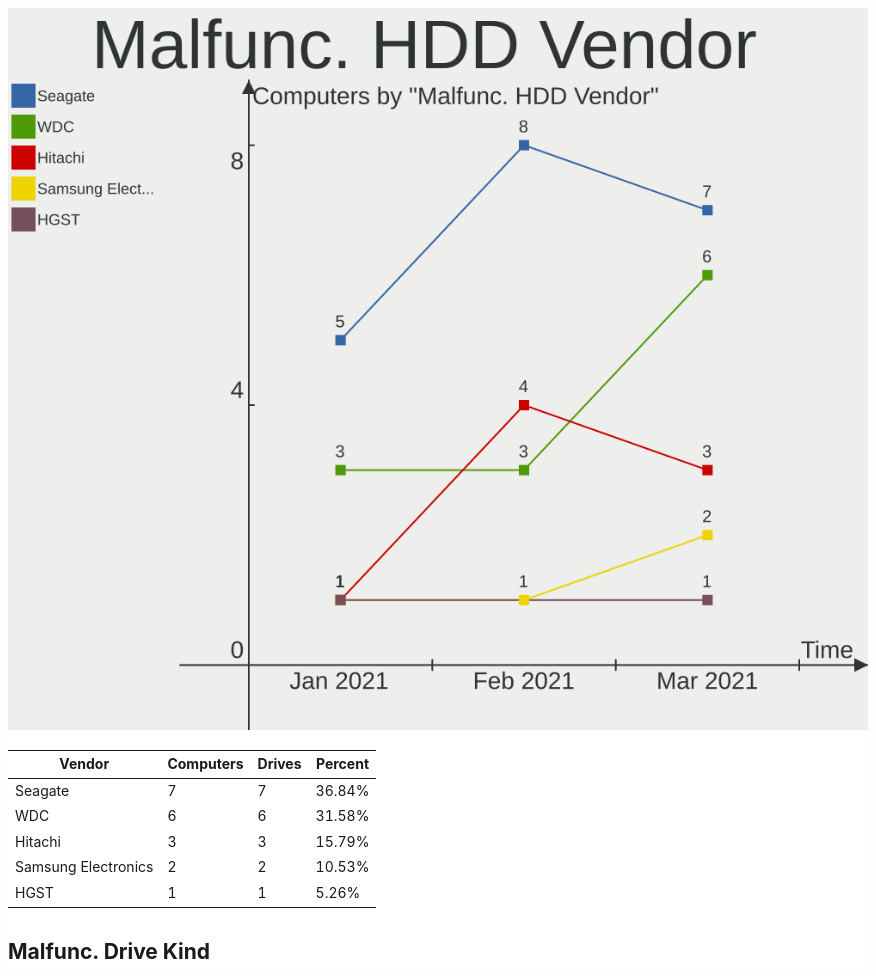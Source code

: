 ![Malfunc. HDD Vendor](./images/line_chart_bsd/drive_malfunc_hdd_vendor.svg)

| Vendor              | Computers | Drives | Percent |
|---------------------|-----------|--------|---------|
| Seagate             | 7         | 7      | 36.84%  |
| WDC                 | 6         | 6      | 31.58%  |
| Hitachi             | 3         | 3      | 15.79%  |
| Samsung Electronics | 2         | 2      | 10.53%  |
| HGST                | 1         | 1      | 5.26%   |

Malfunc. Drive Kind
-------------------
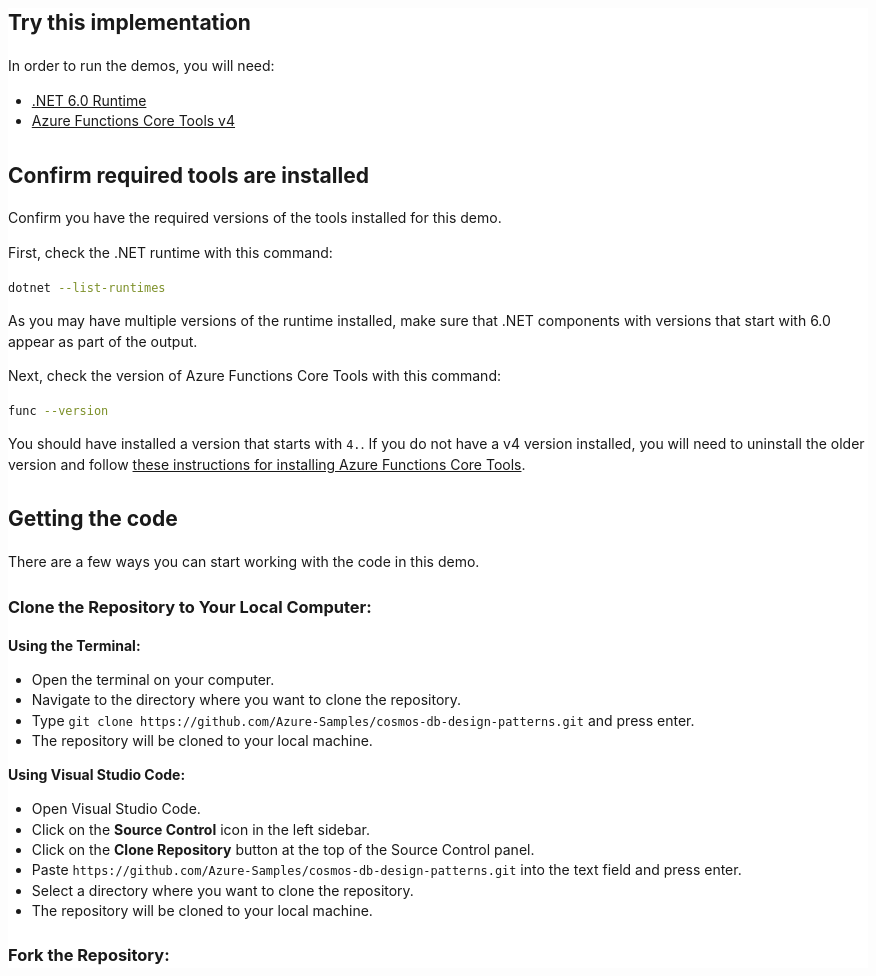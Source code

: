 ## Try this implementation

In order to run the demos, you will need:

- [.NET 6.0 Runtime](https://dotnet.microsoft.com/download/dotnet/6.0)
- [Azure Functions Core Tools v4](https://learn.microsoft.com/azure/azure-functions/functions-run-local#install-the-azure-functions-core-tools)

## Confirm required tools are installed

Confirm you have the required versions of the tools installed for this demo.

First, check the .NET runtime with this command:

```bash
dotnet --list-runtimes
```

As you may have multiple versions of the runtime installed, make sure that .NET components with versions that start with 6.0 appear as part of the output.

Next, check the version of Azure Functions Core Tools with this command:

```bash
func --version
```

You should have installed a version that starts with `4.`. If you do not have a v4 version installed, you will need to uninstall the older version and follow [these instructions for installing Azure Functions Core Tools](https://learn.microsoft.com/azure/azure-functions/functions-run-local#install-the-azure-functions-core-tools).

## Getting the code

There are a few ways you can start working with the code in this demo.

### **Clone the Repository to Your Local Computer:**

**Using the Terminal:**

- Open the terminal on your computer.
- Navigate to the directory where you want to clone the repository.
- Type `git clone https://github.com/Azure-Samples/cosmos-db-design-patterns.git` and press enter.
- The repository will be cloned to your local machine.

**Using Visual Studio Code:**

- Open Visual Studio Code.
- Click on the **Source Control** icon in the left sidebar.
- Click on the **Clone Repository** button at the top of the Source Control panel.
- Paste `https://github.com/Azure-Samples/cosmos-db-design-patterns.git` into the text field and press enter.
- Select a directory where you want to clone the repository.
- The repository will be cloned to your local machine.

### **Fork the Repository:**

════════════════════

:: Work instructions ::
Nothing but a number is asked for: how many lines of the records contain the word "this"?

:: Expected answer ::
5